◆ Work instruction
Please report every line in the entries that contains the string "Issues".

◆ Recorded data
━━━━━━━━━━━━━━━━

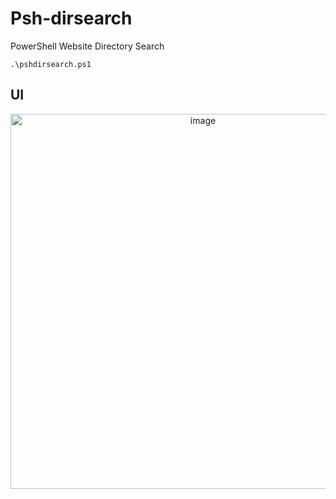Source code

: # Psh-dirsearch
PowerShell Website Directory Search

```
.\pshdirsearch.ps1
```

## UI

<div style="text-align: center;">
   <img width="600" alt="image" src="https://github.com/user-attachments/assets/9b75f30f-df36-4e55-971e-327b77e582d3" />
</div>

━━━━━━━━━━━━━━━━

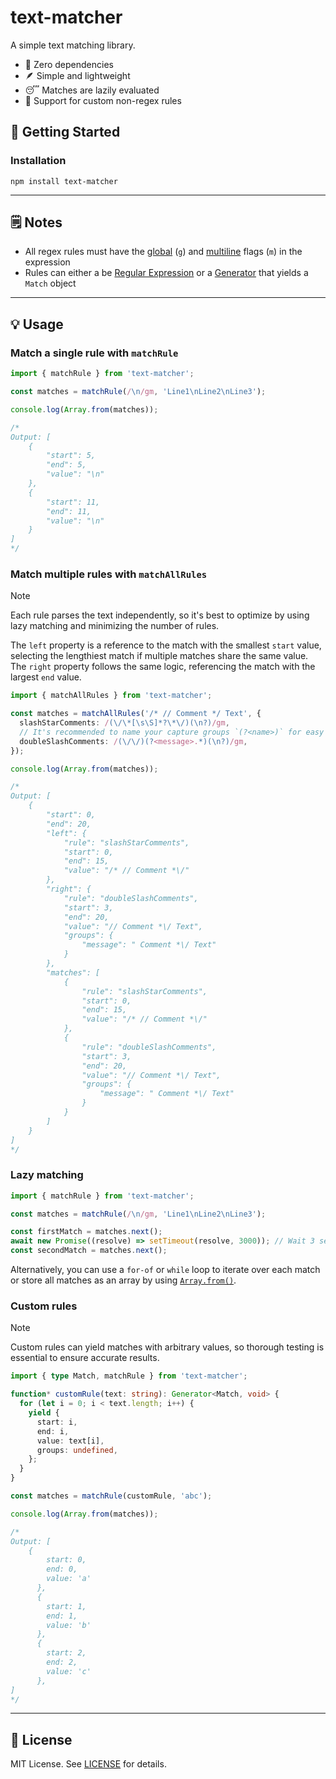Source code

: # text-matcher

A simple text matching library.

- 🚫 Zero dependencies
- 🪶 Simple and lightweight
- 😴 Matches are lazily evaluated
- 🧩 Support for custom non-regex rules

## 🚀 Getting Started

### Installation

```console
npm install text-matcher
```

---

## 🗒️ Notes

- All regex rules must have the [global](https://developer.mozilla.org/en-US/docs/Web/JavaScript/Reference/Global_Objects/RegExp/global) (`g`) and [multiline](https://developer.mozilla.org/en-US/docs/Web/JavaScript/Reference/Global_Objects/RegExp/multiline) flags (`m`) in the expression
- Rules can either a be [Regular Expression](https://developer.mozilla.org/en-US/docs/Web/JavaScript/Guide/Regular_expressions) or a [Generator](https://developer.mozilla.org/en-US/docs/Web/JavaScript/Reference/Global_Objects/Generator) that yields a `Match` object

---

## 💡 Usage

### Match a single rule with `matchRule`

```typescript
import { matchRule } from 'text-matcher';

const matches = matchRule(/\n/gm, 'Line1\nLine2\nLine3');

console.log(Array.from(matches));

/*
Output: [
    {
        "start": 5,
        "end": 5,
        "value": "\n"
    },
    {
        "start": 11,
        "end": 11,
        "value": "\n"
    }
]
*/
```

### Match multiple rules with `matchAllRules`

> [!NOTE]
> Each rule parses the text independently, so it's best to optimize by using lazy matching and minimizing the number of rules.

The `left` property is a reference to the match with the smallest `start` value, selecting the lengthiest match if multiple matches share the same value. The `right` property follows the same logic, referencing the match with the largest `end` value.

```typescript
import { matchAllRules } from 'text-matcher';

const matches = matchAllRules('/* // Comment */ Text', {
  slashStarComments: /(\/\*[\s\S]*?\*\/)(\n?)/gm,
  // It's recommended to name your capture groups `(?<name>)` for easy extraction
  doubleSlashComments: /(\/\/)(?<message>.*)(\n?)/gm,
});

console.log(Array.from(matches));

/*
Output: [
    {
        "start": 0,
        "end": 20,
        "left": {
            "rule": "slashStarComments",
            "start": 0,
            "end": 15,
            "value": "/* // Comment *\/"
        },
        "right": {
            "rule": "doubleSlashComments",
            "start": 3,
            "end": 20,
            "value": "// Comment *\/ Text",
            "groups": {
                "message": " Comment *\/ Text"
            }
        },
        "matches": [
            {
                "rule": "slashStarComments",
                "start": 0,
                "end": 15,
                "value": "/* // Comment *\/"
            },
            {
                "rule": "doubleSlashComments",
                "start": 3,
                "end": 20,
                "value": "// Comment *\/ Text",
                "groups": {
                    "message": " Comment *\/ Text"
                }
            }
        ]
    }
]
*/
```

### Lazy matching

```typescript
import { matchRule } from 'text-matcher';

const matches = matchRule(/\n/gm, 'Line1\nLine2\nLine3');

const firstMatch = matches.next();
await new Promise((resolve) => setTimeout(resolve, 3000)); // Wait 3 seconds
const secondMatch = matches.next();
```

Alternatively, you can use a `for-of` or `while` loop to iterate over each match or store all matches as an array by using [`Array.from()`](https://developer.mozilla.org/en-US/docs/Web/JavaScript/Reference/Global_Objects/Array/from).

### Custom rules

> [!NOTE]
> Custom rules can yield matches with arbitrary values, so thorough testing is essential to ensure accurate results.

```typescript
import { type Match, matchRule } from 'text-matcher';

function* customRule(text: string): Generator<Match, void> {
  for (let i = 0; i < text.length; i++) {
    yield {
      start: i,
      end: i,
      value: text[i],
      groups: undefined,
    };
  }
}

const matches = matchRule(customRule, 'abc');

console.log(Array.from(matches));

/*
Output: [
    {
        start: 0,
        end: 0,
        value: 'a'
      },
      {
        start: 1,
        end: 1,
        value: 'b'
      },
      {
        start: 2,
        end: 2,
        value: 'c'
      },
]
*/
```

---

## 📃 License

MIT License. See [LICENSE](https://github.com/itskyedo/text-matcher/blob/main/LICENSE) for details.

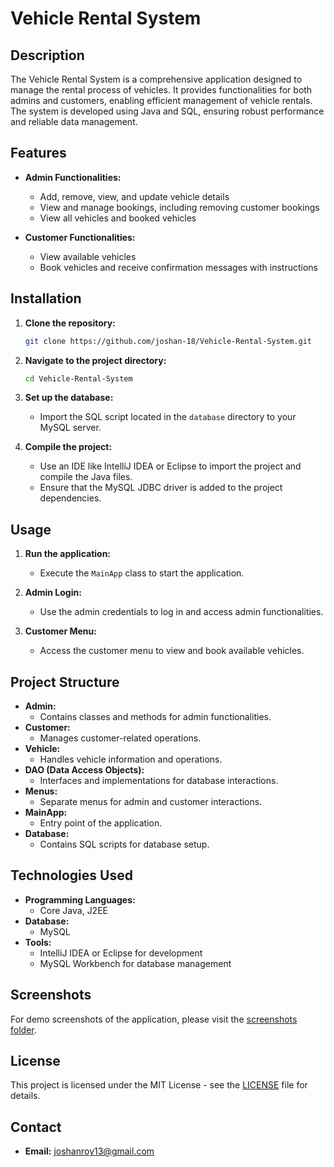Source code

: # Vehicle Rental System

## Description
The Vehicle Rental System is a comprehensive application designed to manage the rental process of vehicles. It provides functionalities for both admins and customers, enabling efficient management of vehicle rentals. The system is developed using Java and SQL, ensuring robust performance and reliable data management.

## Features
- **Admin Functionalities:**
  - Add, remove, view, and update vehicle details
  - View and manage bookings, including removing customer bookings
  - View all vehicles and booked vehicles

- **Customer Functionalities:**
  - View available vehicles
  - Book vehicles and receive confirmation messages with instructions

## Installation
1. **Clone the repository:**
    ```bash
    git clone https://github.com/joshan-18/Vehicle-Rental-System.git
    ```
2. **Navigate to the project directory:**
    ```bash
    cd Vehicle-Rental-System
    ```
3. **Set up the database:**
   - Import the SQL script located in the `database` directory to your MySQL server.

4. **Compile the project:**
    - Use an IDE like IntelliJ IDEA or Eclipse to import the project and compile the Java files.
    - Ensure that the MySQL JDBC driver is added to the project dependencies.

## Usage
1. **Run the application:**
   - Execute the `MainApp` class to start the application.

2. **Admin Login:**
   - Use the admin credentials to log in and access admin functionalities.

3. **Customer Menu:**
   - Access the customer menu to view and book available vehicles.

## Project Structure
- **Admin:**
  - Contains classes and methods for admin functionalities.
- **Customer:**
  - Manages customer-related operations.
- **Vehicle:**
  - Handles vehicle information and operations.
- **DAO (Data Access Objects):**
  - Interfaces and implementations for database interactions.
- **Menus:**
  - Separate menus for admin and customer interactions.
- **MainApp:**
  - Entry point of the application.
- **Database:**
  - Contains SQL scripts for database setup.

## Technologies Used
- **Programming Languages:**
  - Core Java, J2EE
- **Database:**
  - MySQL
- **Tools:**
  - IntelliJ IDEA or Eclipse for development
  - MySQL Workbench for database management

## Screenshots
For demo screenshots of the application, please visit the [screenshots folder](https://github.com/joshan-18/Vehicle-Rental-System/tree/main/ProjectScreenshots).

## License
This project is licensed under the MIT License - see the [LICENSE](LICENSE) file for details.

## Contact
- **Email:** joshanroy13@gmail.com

━━━━━━━━━━━━━━━━

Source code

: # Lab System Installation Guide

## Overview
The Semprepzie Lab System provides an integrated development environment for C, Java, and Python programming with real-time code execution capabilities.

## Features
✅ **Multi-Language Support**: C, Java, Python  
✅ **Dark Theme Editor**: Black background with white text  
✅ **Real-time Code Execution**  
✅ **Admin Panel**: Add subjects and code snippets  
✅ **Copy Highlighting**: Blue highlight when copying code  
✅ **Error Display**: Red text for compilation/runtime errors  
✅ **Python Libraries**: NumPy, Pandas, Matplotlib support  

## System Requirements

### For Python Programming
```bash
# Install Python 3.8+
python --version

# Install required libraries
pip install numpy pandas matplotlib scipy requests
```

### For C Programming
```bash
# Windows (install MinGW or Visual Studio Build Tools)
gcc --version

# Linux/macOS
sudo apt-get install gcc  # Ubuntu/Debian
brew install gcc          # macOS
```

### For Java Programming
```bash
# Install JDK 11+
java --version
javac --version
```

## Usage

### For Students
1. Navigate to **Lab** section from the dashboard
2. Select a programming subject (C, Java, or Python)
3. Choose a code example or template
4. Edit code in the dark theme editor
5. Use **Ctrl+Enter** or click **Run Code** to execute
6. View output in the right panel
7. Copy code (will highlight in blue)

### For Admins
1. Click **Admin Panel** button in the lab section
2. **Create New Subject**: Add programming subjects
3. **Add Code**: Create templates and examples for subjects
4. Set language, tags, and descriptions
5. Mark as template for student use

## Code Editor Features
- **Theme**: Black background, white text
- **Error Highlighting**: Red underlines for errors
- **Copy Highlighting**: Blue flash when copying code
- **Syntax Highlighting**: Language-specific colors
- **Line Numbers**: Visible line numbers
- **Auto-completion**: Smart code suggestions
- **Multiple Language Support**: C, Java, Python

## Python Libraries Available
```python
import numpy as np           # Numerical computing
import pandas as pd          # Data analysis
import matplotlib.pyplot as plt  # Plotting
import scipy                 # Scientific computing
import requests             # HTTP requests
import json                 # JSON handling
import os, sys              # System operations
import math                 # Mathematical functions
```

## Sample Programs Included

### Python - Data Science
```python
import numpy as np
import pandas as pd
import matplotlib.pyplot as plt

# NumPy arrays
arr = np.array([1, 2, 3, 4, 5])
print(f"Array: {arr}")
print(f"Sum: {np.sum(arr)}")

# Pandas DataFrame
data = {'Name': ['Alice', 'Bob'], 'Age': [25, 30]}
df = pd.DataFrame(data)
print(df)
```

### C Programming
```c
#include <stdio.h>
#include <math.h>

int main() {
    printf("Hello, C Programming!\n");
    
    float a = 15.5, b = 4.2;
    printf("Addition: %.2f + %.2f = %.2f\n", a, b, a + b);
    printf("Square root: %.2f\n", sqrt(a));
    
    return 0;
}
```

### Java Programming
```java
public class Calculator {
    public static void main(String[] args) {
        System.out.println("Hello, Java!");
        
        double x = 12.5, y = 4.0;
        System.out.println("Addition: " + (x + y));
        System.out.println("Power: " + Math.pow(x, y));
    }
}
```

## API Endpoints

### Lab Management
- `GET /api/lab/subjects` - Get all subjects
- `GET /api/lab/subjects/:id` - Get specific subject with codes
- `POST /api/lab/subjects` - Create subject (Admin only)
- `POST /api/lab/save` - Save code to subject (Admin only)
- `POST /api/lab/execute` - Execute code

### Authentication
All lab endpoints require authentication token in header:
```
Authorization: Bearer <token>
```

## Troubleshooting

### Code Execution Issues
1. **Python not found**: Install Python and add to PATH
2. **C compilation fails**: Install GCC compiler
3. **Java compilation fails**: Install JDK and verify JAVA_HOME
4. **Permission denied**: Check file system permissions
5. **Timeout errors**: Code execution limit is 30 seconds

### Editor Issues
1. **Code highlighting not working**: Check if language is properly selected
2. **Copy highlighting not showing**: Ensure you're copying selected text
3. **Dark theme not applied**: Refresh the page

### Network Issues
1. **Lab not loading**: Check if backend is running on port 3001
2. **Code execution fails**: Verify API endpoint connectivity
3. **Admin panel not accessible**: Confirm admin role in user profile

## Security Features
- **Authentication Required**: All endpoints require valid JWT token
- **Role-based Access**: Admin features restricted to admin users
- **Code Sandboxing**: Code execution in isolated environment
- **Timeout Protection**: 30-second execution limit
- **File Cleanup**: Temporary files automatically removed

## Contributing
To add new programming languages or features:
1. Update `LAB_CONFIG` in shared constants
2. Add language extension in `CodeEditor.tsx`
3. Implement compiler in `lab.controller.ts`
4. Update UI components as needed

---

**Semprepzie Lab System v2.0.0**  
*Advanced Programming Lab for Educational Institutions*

━━━━━━━━━━━━━━━━

◆ Solution to this exercise
### Code Execution Issues
### Editor Issues
### Network Issues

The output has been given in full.